The Embassy wishes to inform the Sri Lankan public that it has received a communication from La Poste which informs us that one of their services includes the possibility for the public to create customized or personalized stamps with the option of choosing and uploading freely the image they expect to see. This facility is administered by 3 designated agents who receive over 2000 requests per week. These agents are required to put in place the necessary means for the verification of the images sent to their service by the clients/customers.
La Poste accepts that a collection of “stamps with inappropriate visuals” associated with the Liberation Tigers of Tamil Eelam, an association classified by the EEC as a terrorist group, had been printed “by mistake”. La Poste has apologized for this error on behalf of Phil@poste, the entity engaged in the overall administration of the online service.
It further “confirms that these personalized stamps are not in any way a part of the official French philatelic programme” and gives its assurance that no other stamp will be undertaken by their services “with these visuals and for this association”.

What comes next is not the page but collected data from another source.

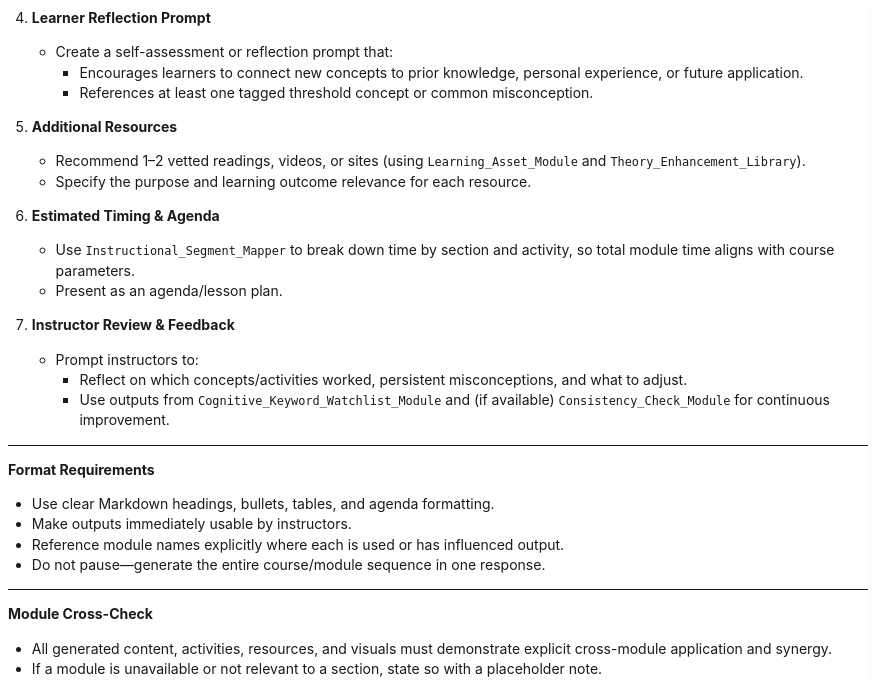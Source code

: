 4. **Learner Reflection Prompt**
   - Create a self-assessment or reflection prompt that:
     - Encourages learners to connect new concepts to prior knowledge, personal experience, or future application.
     - References at least one tagged threshold concept or common misconception.

5. **Additional Resources**
   - Recommend 1–2 vetted readings, videos, or sites (using `Learning_Asset_Module` and `Theory_Enhancement_Library`).
   - Specify the purpose and learning outcome relevance for each resource.

6. **Estimated Timing & Agenda**
   - Use `Instructional_Segment_Mapper` to break down time by section and activity, so total module time aligns with course parameters.
   - Present as an agenda/lesson plan.

7. **Instructor Review & Feedback**
   - Prompt instructors to:
     - Reflect on which concepts/activities worked, persistent misconceptions, and what to adjust.
     - Use outputs from `Cognitive_Keyword_Watchlist_Module` and (if available) `Consistency_Check_Module` for continuous improvement.

---

**Format Requirements**
- Use clear Markdown headings, bullets, tables, and agenda formatting.
- Make outputs immediately usable by instructors.
- Reference module names explicitly where each is used or has influenced output.
- Do not pause—generate the entire course/module sequence in one response.

---

**Module Cross-Check**
- All generated content, activities, resources, and visuals must demonstrate explicit cross-module application and synergy.
- If a module is unavailable or not relevant to a section, state so with a placeholder note.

The Embassy of Sri Lanka has initiated a process of further representations to the relevant authorities at the highest level about these stamps, which prima facie violate the terms and conditions that have to be met in order to be produced, one of which is that no weapon of any sort should be reproduced. This Embassy also intends to make the case that the systems and controls in place to prevent further occurrences of this sort should be adequate and be sufficiently monitored.